_Assigned task_
Go to the line below containing "оценки параметров $\theta$." and print exactly from there through the line containing "150 & $1.0\pm0.1$", both included. Print nothing else.

= = = =

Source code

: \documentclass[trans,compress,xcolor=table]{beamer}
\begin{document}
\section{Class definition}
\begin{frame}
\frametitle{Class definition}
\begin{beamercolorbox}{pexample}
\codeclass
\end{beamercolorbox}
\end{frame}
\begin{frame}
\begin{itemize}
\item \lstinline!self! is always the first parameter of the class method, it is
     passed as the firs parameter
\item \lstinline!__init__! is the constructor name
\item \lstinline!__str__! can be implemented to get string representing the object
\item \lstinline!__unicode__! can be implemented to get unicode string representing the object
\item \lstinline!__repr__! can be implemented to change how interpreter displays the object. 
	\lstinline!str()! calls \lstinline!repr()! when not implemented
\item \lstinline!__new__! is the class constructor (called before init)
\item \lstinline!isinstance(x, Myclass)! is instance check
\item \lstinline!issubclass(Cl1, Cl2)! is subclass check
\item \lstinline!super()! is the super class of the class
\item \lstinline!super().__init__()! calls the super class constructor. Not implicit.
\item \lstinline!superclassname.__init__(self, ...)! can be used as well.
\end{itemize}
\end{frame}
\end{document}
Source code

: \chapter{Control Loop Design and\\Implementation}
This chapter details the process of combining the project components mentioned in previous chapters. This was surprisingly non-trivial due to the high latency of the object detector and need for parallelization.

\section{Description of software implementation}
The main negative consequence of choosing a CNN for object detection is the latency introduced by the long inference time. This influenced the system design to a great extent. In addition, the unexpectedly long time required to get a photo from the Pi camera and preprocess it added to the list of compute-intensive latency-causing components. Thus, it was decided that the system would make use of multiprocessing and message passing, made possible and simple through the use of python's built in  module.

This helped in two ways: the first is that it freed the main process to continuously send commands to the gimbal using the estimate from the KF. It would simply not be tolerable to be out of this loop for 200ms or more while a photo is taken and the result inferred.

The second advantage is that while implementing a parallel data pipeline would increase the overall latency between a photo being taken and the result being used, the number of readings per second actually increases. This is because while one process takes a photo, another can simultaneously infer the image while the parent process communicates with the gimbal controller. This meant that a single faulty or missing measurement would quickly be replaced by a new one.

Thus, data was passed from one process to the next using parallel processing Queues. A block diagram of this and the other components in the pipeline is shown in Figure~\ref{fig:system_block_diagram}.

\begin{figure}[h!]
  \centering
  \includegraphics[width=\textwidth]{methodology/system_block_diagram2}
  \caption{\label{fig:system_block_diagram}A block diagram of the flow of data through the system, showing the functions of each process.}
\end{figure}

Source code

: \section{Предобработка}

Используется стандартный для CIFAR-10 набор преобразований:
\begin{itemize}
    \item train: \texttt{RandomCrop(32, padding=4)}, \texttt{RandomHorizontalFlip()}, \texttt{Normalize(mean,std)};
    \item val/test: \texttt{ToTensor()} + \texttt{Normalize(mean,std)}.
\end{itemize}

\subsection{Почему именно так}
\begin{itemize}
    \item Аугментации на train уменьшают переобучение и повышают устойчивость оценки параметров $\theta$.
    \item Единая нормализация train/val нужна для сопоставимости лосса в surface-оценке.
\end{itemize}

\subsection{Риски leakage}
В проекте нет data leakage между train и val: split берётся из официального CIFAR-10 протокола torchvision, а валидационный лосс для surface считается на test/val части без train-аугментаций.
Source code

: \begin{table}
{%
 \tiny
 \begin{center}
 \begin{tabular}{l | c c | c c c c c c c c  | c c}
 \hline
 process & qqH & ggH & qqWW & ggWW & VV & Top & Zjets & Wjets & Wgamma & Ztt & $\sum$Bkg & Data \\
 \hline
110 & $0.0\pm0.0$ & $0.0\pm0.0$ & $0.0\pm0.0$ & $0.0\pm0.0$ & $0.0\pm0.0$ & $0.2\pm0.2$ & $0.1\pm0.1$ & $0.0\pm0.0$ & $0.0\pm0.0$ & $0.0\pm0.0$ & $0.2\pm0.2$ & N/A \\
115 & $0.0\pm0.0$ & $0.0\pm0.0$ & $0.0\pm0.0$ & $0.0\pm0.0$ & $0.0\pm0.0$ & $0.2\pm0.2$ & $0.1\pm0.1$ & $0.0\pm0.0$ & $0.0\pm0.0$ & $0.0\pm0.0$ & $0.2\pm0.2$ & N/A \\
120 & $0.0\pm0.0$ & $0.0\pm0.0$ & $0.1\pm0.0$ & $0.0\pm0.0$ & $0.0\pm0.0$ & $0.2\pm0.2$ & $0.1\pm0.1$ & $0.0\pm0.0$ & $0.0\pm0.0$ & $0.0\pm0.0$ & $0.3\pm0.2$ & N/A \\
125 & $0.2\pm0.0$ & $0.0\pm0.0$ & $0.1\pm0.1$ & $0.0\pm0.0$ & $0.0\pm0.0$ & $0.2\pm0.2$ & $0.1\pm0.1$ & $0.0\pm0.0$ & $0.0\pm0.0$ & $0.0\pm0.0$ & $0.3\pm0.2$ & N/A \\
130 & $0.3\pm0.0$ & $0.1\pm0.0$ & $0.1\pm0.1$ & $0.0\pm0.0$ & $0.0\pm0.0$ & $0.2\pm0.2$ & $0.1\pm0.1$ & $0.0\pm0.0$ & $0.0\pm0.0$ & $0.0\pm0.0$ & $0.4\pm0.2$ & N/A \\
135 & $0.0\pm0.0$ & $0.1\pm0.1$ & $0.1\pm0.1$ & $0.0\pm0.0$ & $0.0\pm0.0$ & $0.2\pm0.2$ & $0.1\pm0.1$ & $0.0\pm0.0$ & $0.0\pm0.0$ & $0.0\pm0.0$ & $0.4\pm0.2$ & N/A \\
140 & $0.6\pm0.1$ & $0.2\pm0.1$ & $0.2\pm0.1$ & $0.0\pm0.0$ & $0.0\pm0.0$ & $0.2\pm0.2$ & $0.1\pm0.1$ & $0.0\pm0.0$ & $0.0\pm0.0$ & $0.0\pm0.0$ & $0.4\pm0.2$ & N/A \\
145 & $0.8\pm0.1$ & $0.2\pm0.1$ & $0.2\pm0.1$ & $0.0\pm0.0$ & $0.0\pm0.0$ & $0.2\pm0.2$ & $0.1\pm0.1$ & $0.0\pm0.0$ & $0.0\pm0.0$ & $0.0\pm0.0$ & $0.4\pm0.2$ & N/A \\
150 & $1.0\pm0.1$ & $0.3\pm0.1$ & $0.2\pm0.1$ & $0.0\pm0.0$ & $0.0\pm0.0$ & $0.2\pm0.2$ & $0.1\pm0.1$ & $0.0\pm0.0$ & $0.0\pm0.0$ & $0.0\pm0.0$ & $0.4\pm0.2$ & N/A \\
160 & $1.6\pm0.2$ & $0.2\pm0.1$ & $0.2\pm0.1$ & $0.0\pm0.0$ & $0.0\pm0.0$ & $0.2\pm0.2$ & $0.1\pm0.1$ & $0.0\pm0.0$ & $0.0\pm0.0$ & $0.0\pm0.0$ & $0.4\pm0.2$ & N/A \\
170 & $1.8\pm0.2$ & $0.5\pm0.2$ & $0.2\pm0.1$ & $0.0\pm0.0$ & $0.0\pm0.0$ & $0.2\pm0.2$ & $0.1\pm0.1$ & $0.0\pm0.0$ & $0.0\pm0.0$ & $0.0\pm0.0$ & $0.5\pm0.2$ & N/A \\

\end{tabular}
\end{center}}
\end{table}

= = = =

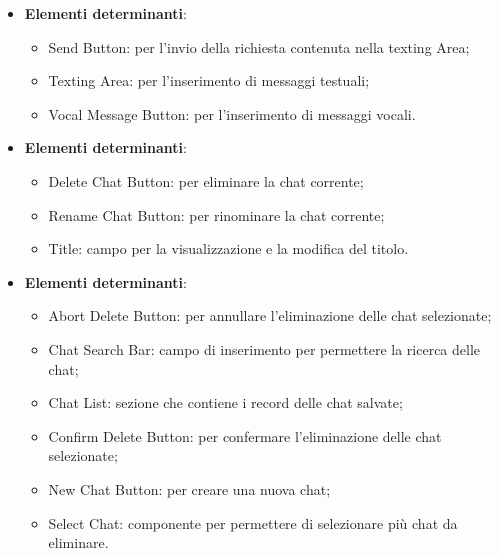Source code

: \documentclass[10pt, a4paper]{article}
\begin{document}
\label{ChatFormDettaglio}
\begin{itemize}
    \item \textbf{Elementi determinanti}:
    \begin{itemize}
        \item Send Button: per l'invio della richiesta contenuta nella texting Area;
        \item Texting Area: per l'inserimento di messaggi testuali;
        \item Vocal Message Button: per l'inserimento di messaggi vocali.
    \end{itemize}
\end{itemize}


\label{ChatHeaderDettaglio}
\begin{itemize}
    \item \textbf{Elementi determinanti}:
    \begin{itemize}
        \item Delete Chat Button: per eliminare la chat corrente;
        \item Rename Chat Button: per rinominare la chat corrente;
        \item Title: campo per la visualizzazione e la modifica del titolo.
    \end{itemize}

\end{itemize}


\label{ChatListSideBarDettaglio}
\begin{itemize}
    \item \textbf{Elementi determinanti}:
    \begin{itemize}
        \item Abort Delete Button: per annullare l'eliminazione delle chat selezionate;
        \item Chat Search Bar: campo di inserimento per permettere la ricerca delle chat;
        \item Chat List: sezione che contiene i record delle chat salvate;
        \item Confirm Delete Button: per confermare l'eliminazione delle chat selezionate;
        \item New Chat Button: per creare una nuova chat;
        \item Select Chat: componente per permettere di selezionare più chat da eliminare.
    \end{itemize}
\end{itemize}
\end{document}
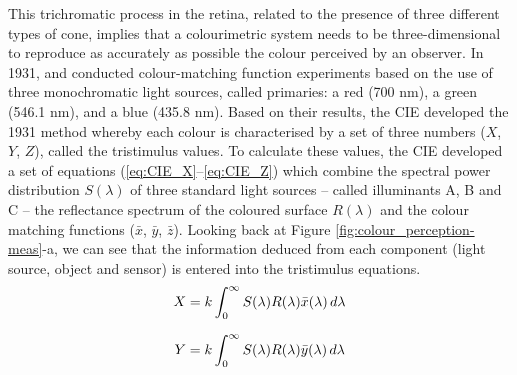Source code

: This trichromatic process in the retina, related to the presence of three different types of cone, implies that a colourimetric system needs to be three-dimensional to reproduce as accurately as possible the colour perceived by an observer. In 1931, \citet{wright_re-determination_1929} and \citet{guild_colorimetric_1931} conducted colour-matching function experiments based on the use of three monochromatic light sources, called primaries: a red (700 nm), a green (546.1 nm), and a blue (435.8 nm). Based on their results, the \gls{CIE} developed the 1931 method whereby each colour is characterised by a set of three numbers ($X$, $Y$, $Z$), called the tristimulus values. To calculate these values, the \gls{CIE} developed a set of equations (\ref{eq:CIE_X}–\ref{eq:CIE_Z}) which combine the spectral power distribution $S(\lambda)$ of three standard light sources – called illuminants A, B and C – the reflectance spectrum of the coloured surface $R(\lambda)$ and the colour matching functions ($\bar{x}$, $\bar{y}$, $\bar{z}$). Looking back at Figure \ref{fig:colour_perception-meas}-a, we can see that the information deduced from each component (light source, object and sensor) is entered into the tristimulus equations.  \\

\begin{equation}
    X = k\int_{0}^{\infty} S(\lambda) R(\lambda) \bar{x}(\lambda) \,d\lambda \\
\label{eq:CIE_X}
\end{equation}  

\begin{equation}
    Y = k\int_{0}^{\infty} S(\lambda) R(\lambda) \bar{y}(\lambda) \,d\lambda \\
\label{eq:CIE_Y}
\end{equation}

= = = =

_Exercise answer_
    \item Аугментации на train уменьшают переобучение и повышают устойчивость оценки параметров $\theta$.
    \item Единая нормализация train/val нужна для сопоставимости лосса в surface-оценке.
\end{itemize}

\subsection{Риски leakage}
В проекте нет data leakage между train и val: split берётся из официального CIFAR-10 протокола torchvision, а валидационный лосс для surface считается на test/val части без train-аугментаций.
Source code

: \begin{table}
{%
 \tiny
 \begin{center}
 \begin{tabular}{l | c c | c c c c c c c c  | c c}
 \hline
 process & qqH & ggH & qqWW & ggWW & VV & Top & Zjets & Wjets & Wgamma & Ztt & $\sum$Bkg & Data \\
 \hline
110 & $0.0\pm0.0$ & $0.0\pm0.0$ & $0.0\pm0.0$ & $0.0\pm0.0$ & $0.0\pm0.0$ & $0.2\pm0.2$ & $0.1\pm0.1$ & $0.0\pm0.0$ & $0.0\pm0.0$ & $0.0\pm0.0$ & $0.2\pm0.2$ & N/A \\
115 & $0.0\pm0.0$ & $0.0\pm0.0$ & $0.0\pm0.0$ & $0.0\pm0.0$ & $0.0\pm0.0$ & $0.2\pm0.2$ & $0.1\pm0.1$ & $0.0\pm0.0$ & $0.0\pm0.0$ & $0.0\pm0.0$ & $0.2\pm0.2$ & N/A \\
120 & $0.0\pm0.0$ & $0.0\pm0.0$ & $0.1\pm0.0$ & $0.0\pm0.0$ & $0.0\pm0.0$ & $0.2\pm0.2$ & $0.1\pm0.1$ & $0.0\pm0.0$ & $0.0\pm0.0$ & $0.0\pm0.0$ & $0.3\pm0.2$ & N/A \\
125 & $0.2\pm0.0$ & $0.0\pm0.0$ & $0.1\pm0.1$ & $0.0\pm0.0$ & $0.0\pm0.0$ & $0.2\pm0.2$ & $0.1\pm0.1$ & $0.0\pm0.0$ & $0.0\pm0.0$ & $0.0\pm0.0$ & $0.3\pm0.2$ & N/A \\
130 & $0.3\pm0.0$ & $0.1\pm0.0$ & $0.1\pm0.1$ & $0.0\pm0.0$ & $0.0\pm0.0$ & $0.2\pm0.2$ & $0.1\pm0.1$ & $0.0\pm0.0$ & $0.0\pm0.0$ & $0.0\pm0.0$ & $0.4\pm0.2$ & N/A \\
135 & $0.0\pm0.0$ & $0.1\pm0.1$ & $0.1\pm0.1$ & $0.0\pm0.0$ & $0.0\pm0.0$ & $0.2\pm0.2$ & $0.1\pm0.1$ & $0.0\pm0.0$ & $0.0\pm0.0$ & $0.0\pm0.0$ & $0.4\pm0.2$ & N/A \\
140 & $0.6\pm0.1$ & $0.2\pm0.1$ & $0.2\pm0.1$ & $0.0\pm0.0$ & $0.0\pm0.0$ & $0.2\pm0.2$ & $0.1\pm0.1$ & $0.0\pm0.0$ & $0.0\pm0.0$ & $0.0\pm0.0$ & $0.4\pm0.2$ & N/A \\
145 & $0.8\pm0.1$ & $0.2\pm0.1$ & $0.2\pm0.1$ & $0.0\pm0.0$ & $0.0\pm0.0$ & $0.2\pm0.2$ & $0.1\pm0.1$ & $0.0\pm0.0$ & $0.0\pm0.0$ & $0.0\pm0.0$ & $0.4\pm0.2$ & N/A \\
150 & $1.0\pm0.1$ & $0.3\pm0.1$ & $0.2\pm0.1$ & $0.0\pm0.0$ & $0.0\pm0.0$ & $0.2\pm0.2$ & $0.1\pm0.1$ & $0.0\pm0.0$ & $0.0\pm0.0$ & $0.0\pm0.0$ & $0.4\pm0.2$ & N/A \\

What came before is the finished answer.